Assigned task - Each line of the records that holds the word "image" should be copied out.

Stored entries -
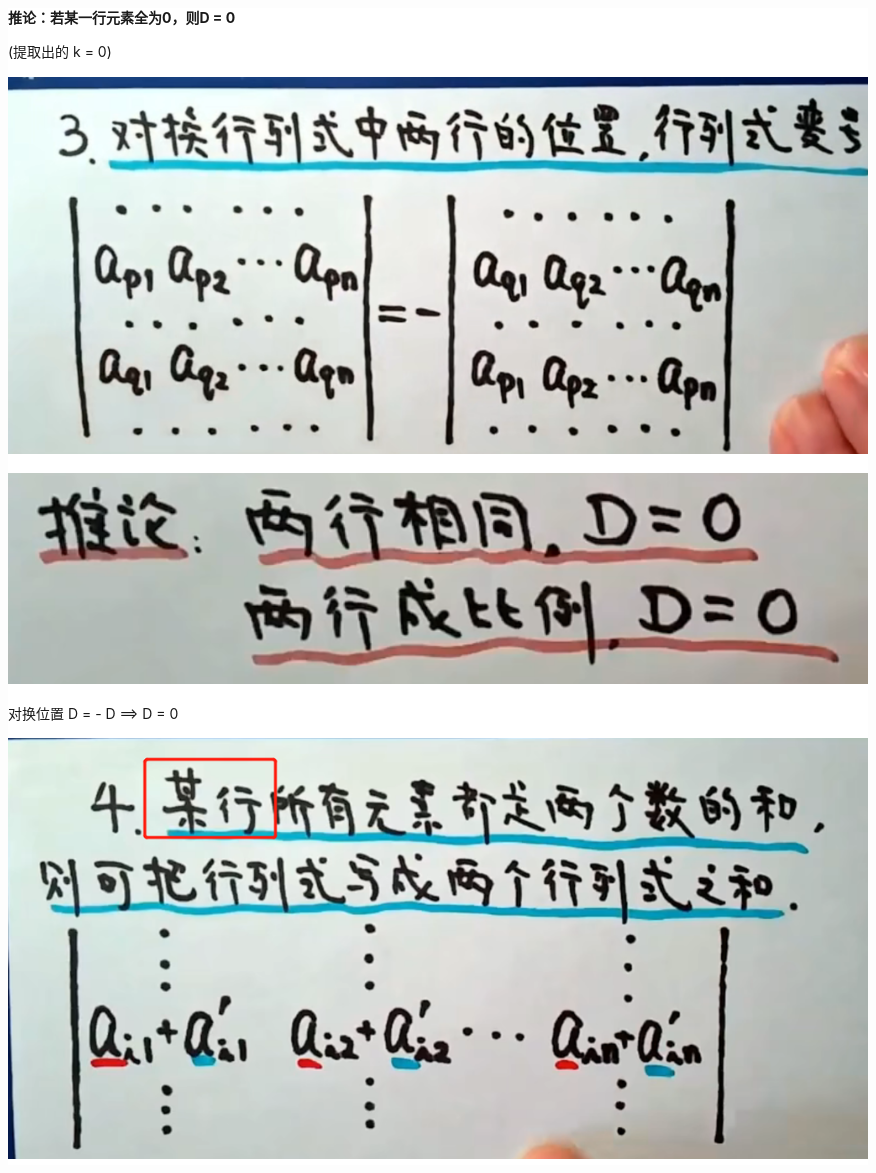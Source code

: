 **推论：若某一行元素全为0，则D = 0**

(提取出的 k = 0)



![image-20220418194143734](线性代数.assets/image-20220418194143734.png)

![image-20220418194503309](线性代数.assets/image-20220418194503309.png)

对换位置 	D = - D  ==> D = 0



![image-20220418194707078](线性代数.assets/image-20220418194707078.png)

The completed task -
![image-20220418194143734](线性代数.assets/image-20220418194143734.png)
![image-20220418194503309](线性代数.assets/image-20220418194503309.png)
![image-20220418194707078](线性代数.assets/image-20220418194707078.png)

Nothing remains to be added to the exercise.